Happy 3rd Birthday!!! What a very special day that we can celebrate a very special little girl! Your mommy cannot believe that we are celebrating your third birthday today. Oh my sweet girl, it feels like just yesterday that I was holding you in my arms. Whispering my love into your tiny ears, and feeling your silky hair on my fingers. It feels like just yesterday, when we said hello and good bye in one eternal breath. Now here we are, three years later, celebrating your life, and the love that we have for you, always.
Last night was full of tears, as I thought back to that night before your birth. I relived each and every detail of those moments, when I was still holding you safely inside. I missed you deeply last night, with each and every breath that I took, wishing with all of my heart that you could come back into my arms once again. I would give anything for just one more minute with you. Oh how much I miss you. How much my heart longs to feel whole again. How much my arms ache to feel full, with a weight that only you can fill. How much I want to celebrate this day, and every day, with you here beside us. How much I wish for the silence to be filled with your little voice, and your squeals of laughter. How much I want to discover who you are, what you would look like, and who your friends would be. How much I wish to see you love on your little brother, and be there as you grow up together. How much I wish I could see the special bond that you would share with your daddy. How much my mommy heart hurts for all of those things, and so much more.

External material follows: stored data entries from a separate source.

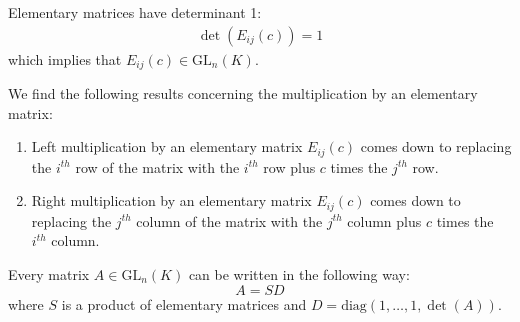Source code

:         \begin{property}
        	Elementary matrices have determinant 1:
		\begin{gather}
			\det(E_{ij}(c)) = 1
		\end{gather}
		which implies that $E_{ij}(c)\in\text{GL}_n(K)$.
	\end{property}
        \begin{property}
		We find the following results concerning the multiplication by an elementary matrix:
	        \begin{enumerate}
			\item Left multiplication by an elementary matrix $E_{ij}(c)$ comes down to replacing the $i^{th}$ row of the matrix with the $i^{th}$ row plus $c$ times the $j^{th}$ row.
                	\item Right multiplication by an elementary matrix $E_{ij}(c)$ comes down to replacing the $j^{th}$ column of the matrix with the $j^{th}$ column plus $c$ times the $i^{th}$ column.
		\end{enumerate}
	\end{property}

        \begin{property}\label{linalgebra:theorem:elementary_matrices}
		Every matrix $A\in\text{GL}_n(K)$ can be written in the following way: \[A = SD\] where $S$ is a product of elementary matrices and $D=\text{diag}(1,\dotso,1,\det(A))$.
	\end{property}


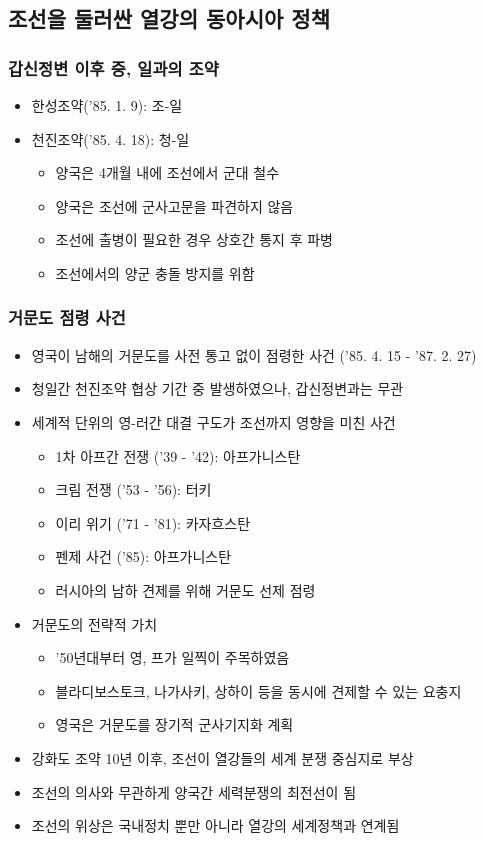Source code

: \subsection{조선을 둘러싼 열강의 동아시아 정책}

\subsubsection*{갑신정변 이후 중, 일과의 조약}
\begin{itemize}
    \item 한성조약('85. 1. 9): 조-일
    \item 천진조약('85. 4. 18): 청-일
    \begin{itemize}
        \item 양국은 4개월 내에 조선에서 군대 철수
        \item 양국은 조선에 군사고문을 파견하지 않음
        \item 조선에 출병이 필요한 경우 상호간 통지 후 파병
        \item 조선에서의 양군 충돌 방지를 위함
    \end{itemize}
\end{itemize}

\subsubsection*{거문도 점령 사건}
\begin{itemize}
    \item 영국이 남해의 거문도를 사전 통고 없이 점령한 사건 ('85. 4. 15 - '87. 2. 27)
    \item 청일간 천진조약 협상 기간 중 발생하였으나, 갑신정변과는 무관
    \item 세계적 단위의 영-러간 대결 구도가 조선까지 영향을 미친 사건
    \begin{itemize}
        \item 1차 아프간 전쟁 ('39 - '42): 아프가니스탄
        \item 크림 전쟁 ('53 - '56): 터키
        \item 이리 위기 ('71 - '81): 카자흐스탄
        \item 펜제 사건 ('85): 아프가니스탄
        \item 러시아의 남하 견제를 위해 거문도 선제 점령
    \end{itemize}
    \item 거문도의 전략적 가치
    \begin{itemize}
        \item '50년대부터 영, 프가 일찍이 주목하였음
        \item 블라디보스토크, 나가사키, 상하이 등을 동시에 견제할 수 있는 요충지
        \item 영국은 거문도를 장기적 군사기지화 계획
    \end{itemize}
    \item 강화도 조약 10년 이후, 조선이 열강들의 세계 분쟁 중심지로 부상
    \item 조선의 의사와 무관하게 양국간 세력분쟁의 최전선이 됨
    \item 조선의 위상은 국내정치 뿐만 아니라 열강의 세계정책과 연계됨
\end{itemize}

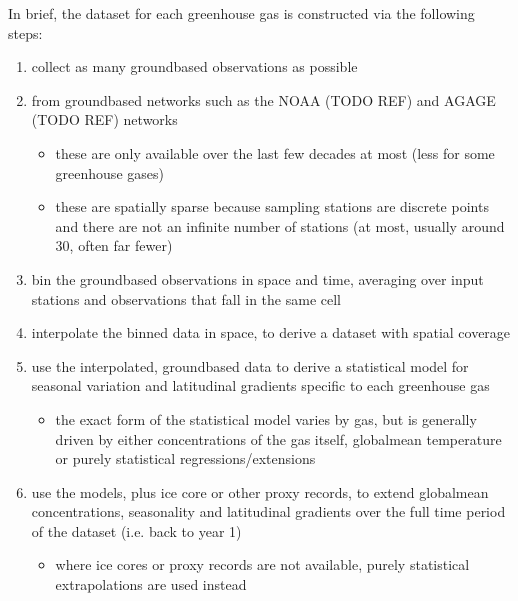 \documentclass[letterpaper,10pt,english]{jupyterBook}
\begin{document}
\sphinxAtStartPar
In brief, the dataset for each greenhouse gas is constructed via the following steps:
\begin{enumerate}
%
\item {}
\sphinxAtStartPar
collect as many ground\sphinxhyphen{}based observations as possible

\item {}
\sphinxAtStartPar
from ground\sphinxhyphen{}based networks such as the NOAA (TODO REF)
and AGAGE (TODO REF) networks
\begin{itemize}
\item {}
\sphinxAtStartPar
these are only available over the last few decades at most
(less for some greenhouse gases)

\item {}
\sphinxAtStartPar
these are spatially sparse because sampling stations
are discrete points and there are not an infinite number of stations
(at most, usually around 30, often far fewer)

\end{itemize}

\item {}
\sphinxAtStartPar
bin the ground\sphinxhyphen{}based observations in space and time,
averaging over input stations and observations that fall in the same cell

\item {}
\sphinxAtStartPar
interpolate the binned data in space, to derive a dataset with spatial coverage

\item {}
\sphinxAtStartPar
use the interpolated, ground\sphinxhyphen{}based data
to derive a statistical model for seasonal variation and latitudinal gradients
specific to each greenhouse gas
\begin{itemize}
\item {}
\sphinxAtStartPar
the exact form of the statistical model varies by gas,
but is generally driven by either concentrations of the gas itself,
global\sphinxhyphen{}mean temperature or purely statistical regressions/extensions

\end{itemize}

\item {}
\sphinxAtStartPar
use the models, plus ice core or other proxy records,
to extend global\sphinxhyphen{}mean concentrations, seasonality and latitudinal gradients
over the full time period of the dataset (i.e. back to year 1)
\begin{itemize}
\item {}
\sphinxAtStartPar
where ice cores or proxy records are not available,
purely statistical extrapolations are used instead


\end{itemize}
\end{enumerate}
\end{document}
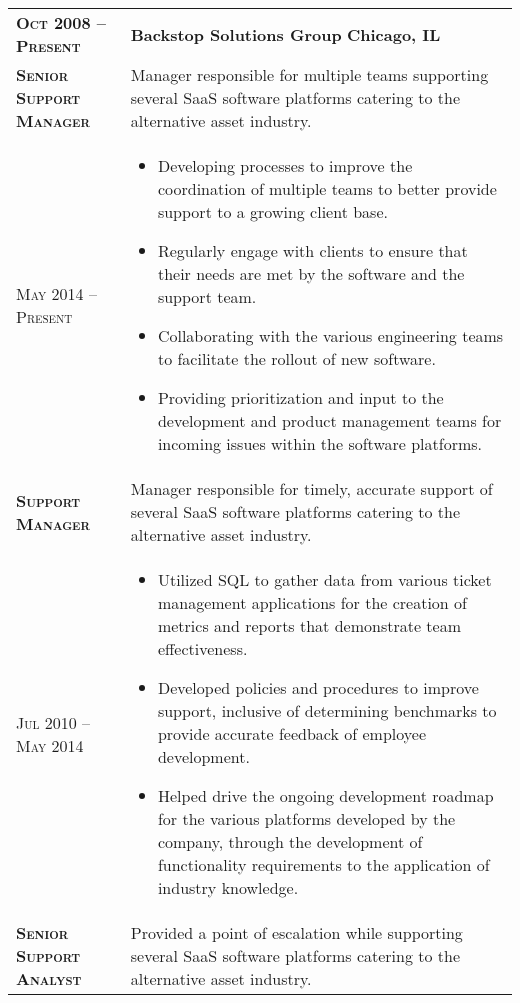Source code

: \documentclass[a4paper, oneside, final]{scrartcl} %
\newcommand{\gray}{\rowcolor[gray]{.90}} %
\begin{document}
\begin{center}
\begin{tabularx}{0.97\linewidth}{>{\raggedright\scshape}p{3.4cm}X}
\gray \textbf{Oct 2008 -- Present} & \textbf{Backstop Solutions Group} \hfill \textbf{Chicago, IL}\\ 
\textbf{Senior Support Manager} & Manager responsible for multiple teams supporting several SaaS software platforms catering to the alternative asset industry.\\
May 2014 -- Present & \vspace{-6mm}
\begin{itemize}
\setlength{\itemsep}{0cm}%
\setlength{\parskip}{0cm}%
\item Developing processes to improve the coordination of multiple teams to better provide support to a growing client base.
\item Regularly engage with clients to ensure that their needs are met by the software and the support team. 
\item Collaborating with the various engineering teams to facilitate the rollout of new software.
\item Providing prioritization and input to the development and product management teams for incoming issues within the software platforms.  
\end{itemize}\\
\textbf{Support Manager} & Manager responsible for timely, accurate support of several SaaS software platforms catering to the alternative asset industry.\\
Jul 2010 -- May 2014 & \vspace{-6mm}
\begin{itemize}
\setlength{\itemsep}{0cm}%
\setlength{\parskip}{0cm}%
\item Utilized SQL to gather data from various ticket management applications for the creation of metrics and reports that demonstrate team effectiveness.
\item Developed policies and procedures to improve support, inclusive of determining benchmarks to provide accurate feedback of employee development.
\item Helped drive the ongoing development roadmap for the various platforms developed by the company, through the development of functionality requirements to the application of industry knowledge.
\end{itemize}\\
\textbf{Senior Support Analyst} & Provided a point of escalation while supporting several SaaS software platforms catering to the alternative asset industry.\\

\end{tabularx}
\end{center}
\end{document}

But. Joy comes in the morning! As I awoke at 5am this morning, I watched the clock move slowly to the time of your birth. Those precious minutes when your daddy and I met you for the first time. And as I watched those minutes tick by, I smiled. I actually smiled. Your life, your gentle entrance into this world, and the peace filled moment when you slipped away, and went straight into the arms of our Heavenly Father, were so beautiful. It leaves me filled with pride, that I get to be your mom. This year, the hurt is a little less, and the joy is a little more. This morning, as I rejoiced in that moment when I first became a mom, it felt so good. I felt light, and happy, really truly happy. It does not mean that I miss you any less, or that the hole I have in my heart has gotten any smaller. It never will. Yet today I felt thankful, and joyful, and hopeful. God is so good! He has blessed me, over and over and over again. He is good to me. He is good to our family. He is good to you. Three years ago was the best and the worst day of my life. And I am forever changed because of that day. Because of you.
I think of you, each moment of each day. Wishing that I could just look down at my belly once again, and feel you growing inside of me. This week, I am so thankful for the warm summer sunshine, when Noah and I could go and visit your special place. We picked out a pink pinwheel, just for you. As we watched it spin in the gentle breeze, I told your little brother all about you. We talked about what you looked like, how much we miss you, and all of the things we dream you might be doing in Heaven. What a joy to watch your little brother's eyes light up when he hears your name. What a joy that each night, as we sing Jesus Loves Me, Noah cuddles up in my arms, and I have a moment to picture both of my babies, who are so loved by Jesus. What a joy to know that I am a mommy to two beautiful babies, that I love with all of my heart.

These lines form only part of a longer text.